Наш анализ пойдет как бы по двум противоположным направлениям: с одной стороны, "изнутри" текста - "вовне", разворачивая его имманентные структуры, а с другой - извне в текстовое нутро, восстанавливая отсутствующие элементы и связи. Сам поэт осмыслял этот парадокс текста, в частности, как "глоссолалию фактов", т. е. как с трудом вообразимое единство строго исторической фактичности речи и пресуществляющего ее беспредметного, экстатического выражения. Чтобы как-то представить себе эти "формы отсутствия", приведем рассуждение Павла Флоренского: "В самом деле, если бы художнику потребовалось изобразить магнит и он удовлетворился бы передачею видимого <…>, то изображен был бы не магнит, а кусок стали; самое же существенное магнита - силовое поле - осталось бы, как невидимое, неизображенным и даже неуказанным, хотя в нашем представлении о магните оно, несомненно, налично. Мало того, говоря о магните, мы конечно разумеем силовое поле, при котором мыслится и представляется кусок стали, а не наоборот - о куске стали и, вторично, о силах, с ним связанных. Но с другой стороны, если бы художник нарисовал, пользуясь например хотя бы учебником физики, и силовое поле, как некоторую вещь, зрительно равнозначащую с самим магнитом - со сталью, то, смешав так на изображении вещь и силу, видимое и невидимое, он во-первых сказал бы неправду о вещи, а во-вторых лишил бы силу присущей ей природы - способности действовать и невидимости; тогда на изображении получились бы две вещи и ни одного магнита".

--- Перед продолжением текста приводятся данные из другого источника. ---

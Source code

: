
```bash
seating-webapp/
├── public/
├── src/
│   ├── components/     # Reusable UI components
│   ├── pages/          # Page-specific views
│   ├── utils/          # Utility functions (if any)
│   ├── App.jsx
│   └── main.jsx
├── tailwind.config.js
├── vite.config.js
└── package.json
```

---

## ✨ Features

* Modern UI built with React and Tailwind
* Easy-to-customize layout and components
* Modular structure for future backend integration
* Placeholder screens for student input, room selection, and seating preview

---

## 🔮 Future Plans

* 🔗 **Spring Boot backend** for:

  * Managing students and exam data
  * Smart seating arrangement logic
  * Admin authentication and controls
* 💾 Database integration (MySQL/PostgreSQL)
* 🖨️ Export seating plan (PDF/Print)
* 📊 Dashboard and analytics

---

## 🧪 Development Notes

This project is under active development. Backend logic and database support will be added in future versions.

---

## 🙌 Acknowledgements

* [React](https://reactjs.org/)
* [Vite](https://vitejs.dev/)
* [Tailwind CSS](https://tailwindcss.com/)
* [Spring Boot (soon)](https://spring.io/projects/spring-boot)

Сначала Мандельштам хотел назвать стихотворение "География". Но перед нами не конкретное географическое пространство. События складываются из ряда скрытых, тектонических сдвигов во времени и пространстве, которые заставляют отказаться от какого-либо однозначного прочтения. Многоступенчатость смысла совмещает различные события и лица, пласты самых разных культурно-исторических эпох, давая в итоге "синхронизм разорванных веками событий, имен и преданий".
Еврейская тема - ключевая в понимании стихотворения. Имплицитно она задана уже в первой строфе, поскольку банковское дело и ростовщичество связано в общественном сознании прежде всего с еврейством. В черновике первая строфа звучала иначе:
Как густое женское контральто -
Слева сердце бьется, - слава, лейся!
Я увижу вас, храмовники базальта,
Вас, держатели могучих акций гнейса.